HBase is a column-oriented database management system that runs on top of HDFS. It is well suited for sparse data sets, which are common in many big data use cases. Unlike relational database systems, HBase does not support a structured query language like SQL; in fact, HBase isn’t a relational data store at all. HBase applications are written in Java much like a typical MapReduce application. HBase does support writing applications in Avro, REST, and Thrift.
An HBase system comprises a set of tables. Each table contains rows and columns, much like a traditional database. Each table must have an element defined as a Primary Key, and all access attempts to HBase tables must use this Primary Key. An HBase column represents an attribute of an object; for example, if the table is storing diagnostic logs from servers in your environment, where each row might be a log record, a typical column in such a table would be the timestamp of when the log record was written, or perhaps the server name where the record originated. In fact, HBase allows for many attributes to be grouped together into what are known as column families, such that the elements of a column family are all stored together. This is different from a row-oriented relational database, where all the columns of a given row are stored together. With HBase you must predefine the table schema and specify the column families. However, it’s very flexible in that new columns can be added to families at any time, making the schema flexible and therefore able to adapt to changing application requirements.
Just as HDFS has a NameNode and slave nodes, and MapReduce has JobTracker and TaskTracker slaves, HBase is built on similar concepts. In HBase a master node manages the cluster and region servers store portions of the tables and perform the work on the data. In the same way HDFS has some enterprise concerns due to the availability of the NameNode (among other areas that can be “hardened” for true enterprise deployments by InfoSphere BigInsights), HBase is also sensitive to the loss of its master node.
About Hadoop Distributed File System (HDFS)
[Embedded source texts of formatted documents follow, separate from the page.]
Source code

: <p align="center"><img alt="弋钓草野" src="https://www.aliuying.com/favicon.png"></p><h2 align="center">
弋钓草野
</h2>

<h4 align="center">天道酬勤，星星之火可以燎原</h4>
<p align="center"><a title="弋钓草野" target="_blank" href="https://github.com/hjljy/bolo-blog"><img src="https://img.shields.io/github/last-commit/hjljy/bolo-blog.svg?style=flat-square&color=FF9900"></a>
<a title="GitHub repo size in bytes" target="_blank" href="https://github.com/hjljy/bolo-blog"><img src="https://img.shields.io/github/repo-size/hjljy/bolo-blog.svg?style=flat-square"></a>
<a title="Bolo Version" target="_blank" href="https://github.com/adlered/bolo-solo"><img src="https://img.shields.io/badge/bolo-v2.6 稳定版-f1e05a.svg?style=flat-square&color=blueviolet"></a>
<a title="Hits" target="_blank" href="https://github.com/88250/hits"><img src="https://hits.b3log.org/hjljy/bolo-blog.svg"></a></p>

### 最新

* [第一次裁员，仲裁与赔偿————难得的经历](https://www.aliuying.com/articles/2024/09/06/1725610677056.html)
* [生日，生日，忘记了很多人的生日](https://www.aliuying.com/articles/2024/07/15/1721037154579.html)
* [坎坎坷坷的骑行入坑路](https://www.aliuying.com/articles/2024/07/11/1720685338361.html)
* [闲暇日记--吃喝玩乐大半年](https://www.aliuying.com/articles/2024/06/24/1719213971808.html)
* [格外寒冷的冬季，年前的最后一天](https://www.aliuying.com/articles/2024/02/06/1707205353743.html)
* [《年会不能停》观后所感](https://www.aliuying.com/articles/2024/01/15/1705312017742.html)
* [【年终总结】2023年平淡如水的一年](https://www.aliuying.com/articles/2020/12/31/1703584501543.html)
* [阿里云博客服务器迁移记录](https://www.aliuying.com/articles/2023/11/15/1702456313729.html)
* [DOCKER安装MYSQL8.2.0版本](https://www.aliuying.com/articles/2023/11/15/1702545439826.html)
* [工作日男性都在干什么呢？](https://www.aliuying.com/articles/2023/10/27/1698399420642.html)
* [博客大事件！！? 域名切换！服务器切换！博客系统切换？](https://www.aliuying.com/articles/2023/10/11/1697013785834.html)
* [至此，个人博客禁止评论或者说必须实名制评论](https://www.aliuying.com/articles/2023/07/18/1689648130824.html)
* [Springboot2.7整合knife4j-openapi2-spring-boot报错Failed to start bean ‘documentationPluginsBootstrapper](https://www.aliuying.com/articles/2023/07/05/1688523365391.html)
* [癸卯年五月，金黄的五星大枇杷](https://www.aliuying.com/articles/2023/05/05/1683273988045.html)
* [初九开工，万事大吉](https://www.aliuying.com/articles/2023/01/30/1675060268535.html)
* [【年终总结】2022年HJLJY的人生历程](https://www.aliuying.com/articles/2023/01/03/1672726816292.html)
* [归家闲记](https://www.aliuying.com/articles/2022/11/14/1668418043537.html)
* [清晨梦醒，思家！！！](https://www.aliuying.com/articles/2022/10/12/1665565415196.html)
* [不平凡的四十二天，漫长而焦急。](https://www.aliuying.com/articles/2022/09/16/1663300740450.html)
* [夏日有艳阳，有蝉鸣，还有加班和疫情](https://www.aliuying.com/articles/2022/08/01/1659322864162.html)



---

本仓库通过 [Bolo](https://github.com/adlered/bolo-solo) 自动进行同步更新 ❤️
To understand how it’s possible to scale a Hadoop® cluster to hundreds (and even thousands) of nodes, you have to start with the Hadoop Distributed File System (HDFS). Data in a Hadoop cluster is broken down into smaller pieces (called blocks) and distributed throughout the cluster. In this way, the map and reduce functions can be executed on smaller subsets of your larger data sets, and this provides the scalability that is needed for big data processing.
What’s the goal?
The goal of Hadoop is to use commonly available servers in a very large cluster, where each server has a set of inexpensive internal disk drives. For higher performance, MapReduce tries to assign workloads to these servers where the data to be processed is stored. This is known as data locality. (It’s because of this principle that using a storage area network (SAN), or network attached storage (NAS), in a Hadoop environment is not recommended. For Hadoop deployments using a SAN or NAS, the extra network communication overhead can cause performance bottlenecks, especially for larger clusters.) Now take a moment and think of a 1000-machine cluster, where each machine has three internal disk drives; then consider the failure rate of a cluster composed of 3000 inexpensive drives + 1000 inexpensive servers!
We’re likely already on the same page here: The component mean time to failure (MTTF) you’re going to experience in a Hadoop cluster is likely analogous to a zipper on your kid’s jacket: it’s going to fail (and poetically enough, zippers seem to fail only when you really need them). The cool thing about Hadoop is that the reality of the MTTF rates associated with inexpensive hardware is actually well understood (a design point if you will), and part of the strength of Hadoop is that it has built-in fault tolerance and fault compensation capabilities. This is the same for HDFS, in that data is divided into blocks, and copies of these blocks are stored on other servers in the Hadoop cluster. That is, an individual file is actually stored as smaller blocks that are replicated across multiple servers in the entire cluster.
An example of HDFS
Think of a file that contains the phone numbers for everyone in the United States; the people with a last name starting with A might be stored on server 1, B on server 2, and so on. In a Hadoop world, pieces of this phonebook would be stored across the cluster, and to reconstruct the entire phonebook, your program would need the blocks from every server in the cluster. To achieve availability as components fail, HDFS replicates these smaller pieces onto two additional servers by default. (This redundancy can be increased or decreased on a per-file basis or for a whole environment; for example, a development Hadoop cluster typically doesn’t need any data redundancy.) This redundancy offers multiple benefits, the most obvious being higher availability.
In addition, this redundancy allows the Hadoop cluster to break work up into smaller chunks and run those jobs on all the servers in the cluster for better scalability. Finally, you get the benefit of data locality, which is critical when working with large data sets. We detail these important benefits later in this chapter.